The film opens in 1858. Dr. King Schultz (Christoph Waltz), a German dentist turned bounty hunter, buys a slave, Django (Jamie Foxx). Shultz wants Django because the slave can identify the Brittle Brothers, a gang of ruthless killers. Recognizing that the slave’s talents that could make him a good bounty hunter, Schultz offers Django two things: (1) he will free Django and (2) he will help Django find his wife, Broomhilda Von Shaft (Kerry Washington), who is still a slave. In return, Shultz wants Django’s help collecting bounties.

However, Broomhilda is now owned by a charming but brutal slave owner named Calvin J. Candie (Leonardo DiCaprio). Candie owns the plantation, Candyland, in Greenville, Mississippi. There, male slaves are trained to fight for sport (“Mandingo fighting”) and female slaves are sold into prostitution. Infiltrating Candyland and collecting Broomhilda will be Django and Shultz’s most difficult bounty.

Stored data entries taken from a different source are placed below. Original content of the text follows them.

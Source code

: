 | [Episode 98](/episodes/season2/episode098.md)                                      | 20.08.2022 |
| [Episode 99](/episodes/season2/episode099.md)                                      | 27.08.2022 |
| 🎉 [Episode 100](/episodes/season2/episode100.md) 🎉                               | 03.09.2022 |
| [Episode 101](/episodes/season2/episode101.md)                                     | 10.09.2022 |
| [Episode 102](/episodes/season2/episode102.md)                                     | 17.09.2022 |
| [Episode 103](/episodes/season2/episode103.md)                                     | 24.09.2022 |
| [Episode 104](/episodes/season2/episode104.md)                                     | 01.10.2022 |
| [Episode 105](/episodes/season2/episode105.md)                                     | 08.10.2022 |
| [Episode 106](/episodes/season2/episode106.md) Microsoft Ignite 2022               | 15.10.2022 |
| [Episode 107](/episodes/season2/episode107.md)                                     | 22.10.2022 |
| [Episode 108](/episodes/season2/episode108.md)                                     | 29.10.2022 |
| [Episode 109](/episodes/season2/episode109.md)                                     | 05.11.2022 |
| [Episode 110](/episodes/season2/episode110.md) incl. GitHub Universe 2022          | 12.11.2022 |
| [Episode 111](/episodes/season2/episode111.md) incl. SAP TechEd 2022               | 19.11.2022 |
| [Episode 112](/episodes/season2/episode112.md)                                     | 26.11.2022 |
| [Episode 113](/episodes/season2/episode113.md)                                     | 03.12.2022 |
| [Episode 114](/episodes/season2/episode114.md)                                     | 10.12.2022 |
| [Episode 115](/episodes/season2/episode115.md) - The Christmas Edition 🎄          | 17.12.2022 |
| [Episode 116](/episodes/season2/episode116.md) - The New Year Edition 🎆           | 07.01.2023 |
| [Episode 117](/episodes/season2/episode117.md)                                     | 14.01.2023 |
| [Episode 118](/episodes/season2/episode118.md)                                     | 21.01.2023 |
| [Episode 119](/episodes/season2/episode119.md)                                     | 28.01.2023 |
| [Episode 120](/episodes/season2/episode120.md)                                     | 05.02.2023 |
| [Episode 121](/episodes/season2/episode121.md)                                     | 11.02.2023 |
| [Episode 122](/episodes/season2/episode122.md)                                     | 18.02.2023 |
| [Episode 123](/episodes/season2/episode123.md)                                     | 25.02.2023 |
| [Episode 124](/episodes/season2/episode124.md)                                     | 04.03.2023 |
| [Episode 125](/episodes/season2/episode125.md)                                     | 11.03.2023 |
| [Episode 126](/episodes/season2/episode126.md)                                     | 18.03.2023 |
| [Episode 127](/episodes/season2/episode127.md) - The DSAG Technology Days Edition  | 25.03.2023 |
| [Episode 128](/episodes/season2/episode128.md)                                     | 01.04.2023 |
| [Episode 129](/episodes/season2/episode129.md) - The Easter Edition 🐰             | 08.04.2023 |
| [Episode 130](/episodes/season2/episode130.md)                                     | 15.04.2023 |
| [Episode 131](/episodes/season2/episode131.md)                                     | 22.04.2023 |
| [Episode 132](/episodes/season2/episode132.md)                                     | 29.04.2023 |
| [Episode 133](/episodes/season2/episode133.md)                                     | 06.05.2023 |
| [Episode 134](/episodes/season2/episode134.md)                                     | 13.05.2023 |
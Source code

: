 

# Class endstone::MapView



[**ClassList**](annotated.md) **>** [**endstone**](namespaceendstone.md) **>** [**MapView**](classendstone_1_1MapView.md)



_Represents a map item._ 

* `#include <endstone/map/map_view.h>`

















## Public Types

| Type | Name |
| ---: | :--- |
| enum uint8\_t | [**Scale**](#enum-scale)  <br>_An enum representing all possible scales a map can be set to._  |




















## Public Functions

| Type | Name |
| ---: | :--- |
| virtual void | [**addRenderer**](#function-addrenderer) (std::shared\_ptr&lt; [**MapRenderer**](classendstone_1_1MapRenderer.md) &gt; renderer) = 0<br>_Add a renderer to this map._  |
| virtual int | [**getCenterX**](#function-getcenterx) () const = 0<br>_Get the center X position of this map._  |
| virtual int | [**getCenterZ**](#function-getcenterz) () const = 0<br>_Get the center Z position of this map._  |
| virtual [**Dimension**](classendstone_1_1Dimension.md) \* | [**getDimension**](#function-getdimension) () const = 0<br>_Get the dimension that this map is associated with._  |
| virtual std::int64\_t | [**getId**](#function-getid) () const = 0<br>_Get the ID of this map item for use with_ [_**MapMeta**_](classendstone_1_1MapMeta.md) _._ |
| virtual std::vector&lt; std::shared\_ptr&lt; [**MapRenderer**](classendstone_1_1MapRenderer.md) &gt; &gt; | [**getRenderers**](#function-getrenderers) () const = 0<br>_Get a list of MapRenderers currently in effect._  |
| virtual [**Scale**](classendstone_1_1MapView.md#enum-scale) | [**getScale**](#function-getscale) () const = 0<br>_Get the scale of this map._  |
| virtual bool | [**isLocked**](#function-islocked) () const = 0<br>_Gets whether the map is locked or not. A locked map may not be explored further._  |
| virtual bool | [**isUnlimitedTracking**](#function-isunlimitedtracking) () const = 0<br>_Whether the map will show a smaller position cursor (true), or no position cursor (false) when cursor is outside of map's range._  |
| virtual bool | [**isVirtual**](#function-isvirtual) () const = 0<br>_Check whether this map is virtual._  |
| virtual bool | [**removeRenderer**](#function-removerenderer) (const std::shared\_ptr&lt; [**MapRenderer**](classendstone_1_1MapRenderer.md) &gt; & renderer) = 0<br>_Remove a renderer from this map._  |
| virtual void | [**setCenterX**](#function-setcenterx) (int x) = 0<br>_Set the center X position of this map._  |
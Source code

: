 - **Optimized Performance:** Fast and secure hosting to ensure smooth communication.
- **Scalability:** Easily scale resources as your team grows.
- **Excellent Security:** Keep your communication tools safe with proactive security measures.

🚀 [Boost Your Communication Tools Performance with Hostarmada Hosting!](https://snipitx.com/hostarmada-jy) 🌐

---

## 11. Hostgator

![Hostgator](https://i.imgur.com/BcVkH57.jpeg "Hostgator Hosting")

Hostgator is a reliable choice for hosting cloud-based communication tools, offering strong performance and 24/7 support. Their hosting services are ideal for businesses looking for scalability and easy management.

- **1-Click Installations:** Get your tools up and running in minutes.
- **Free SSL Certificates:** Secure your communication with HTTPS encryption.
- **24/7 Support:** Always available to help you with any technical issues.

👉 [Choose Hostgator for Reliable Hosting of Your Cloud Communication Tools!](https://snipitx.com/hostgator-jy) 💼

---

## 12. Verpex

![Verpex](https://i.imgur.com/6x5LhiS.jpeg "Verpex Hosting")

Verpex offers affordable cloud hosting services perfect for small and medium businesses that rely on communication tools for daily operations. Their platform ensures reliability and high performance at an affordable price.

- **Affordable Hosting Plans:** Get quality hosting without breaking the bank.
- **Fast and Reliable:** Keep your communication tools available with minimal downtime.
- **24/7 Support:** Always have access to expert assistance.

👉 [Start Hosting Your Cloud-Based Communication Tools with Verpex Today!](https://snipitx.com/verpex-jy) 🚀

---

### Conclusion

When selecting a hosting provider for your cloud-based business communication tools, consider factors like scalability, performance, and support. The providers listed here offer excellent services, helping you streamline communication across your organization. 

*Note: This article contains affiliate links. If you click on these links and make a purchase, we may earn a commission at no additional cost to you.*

Now that I look back on Inglourious Basterds, I like it now more than I did when I first saw it back in 2009. I gave it a grade of “B” (6 of 10). Tarantino’s screwball take on World War II history in that movie prepared me for the freedom with history that Tarantino takes with Django Unchained. Of the movies released in 2012, Django Unchained is the best one I’ve seen so far.

As in all his works, Tarantino’s imagination, inventiveness, and, of course, his encyclopedic knowledge of films results in a screenplay full of outrageous notions, scandalous scenarios, shocking sequences, and mind-blowing scenes. So we get great cinema. Tarantino makes spellbinding films filled with hypnotic characters, plots twists, and settings. And Django Unchained is no exception; it is simply great

Django Unchained is essentially three movies: a quasi-slave narrative, a gun-slinging Western, and a revenge movie that come together as a Spaghetti Western, more so than as an American Western film, especially the ones made before the 1960s. This film looks and acts like a Western, only, the cowboy hero is a slave-turned-bounty hunter and the Old West town in need of taming is a Mississippi plantation.

The result of Tarantino’s genius screenwriting is that the actors cast in his films have the material to fashion great characters, regardless of the individual actor’s level of talent. When the talent is Jamie Foxx, Christoph Waltz, Leonardo DiCaprio, and Samuel L. Jackson, magic happens. Foxx reveals the evolution of Django from slave to free man in a way that allows the viewer to share the change; Foxx makes Django passionate, vulnerable, and a true cowboy movie hero.

I initially was not crazy about Christoph Waltz as the Nazi colonel and “Jew hunter,” Hans Landa, in Inglourious Basterds, but I’ve grown to love that performance. Landa was not a fluke; here, Waltz fashions a man of many of colors in Dr. King Shultz, a performance which deserves at least an Oscar nomination. Leonardo DiCaprio is a blazing star as Calvin J. Candie, simply because DiCaprio creates a monster in Candie by not being what people probably expect – over the top and inflammatory. There is some subtlety, grace, and depth in DiCaprio’s performance here.

Sam Jackson won’t get the Oscar he deserves for creating Stephen, the ultimate / major domo “house nigger” and Candie’s right-hand man. As great as Foxx, Waltz, and DiCaprio are, Jackson creates a supporting character that is as good as the best in American cinematic history. Stephen is so reprehensible and is odious to the point of being intolerable, and the character is embarrassingly real in the context of the history of American slavery. Jackson will likely be left out because the Academy that hands out Oscar nominations will likely pay more attention to Waltz and perhaps, DiCaprio than Jackson. Besides, Stephen may be a bit too much for conservative Oscar voters to take.

But that is the magic of what Quentin Tarantino can create. He is the best director of his generation – better than the likes of such stalwarts as Chris Nolan and David Fincher. Django Unchained proves it.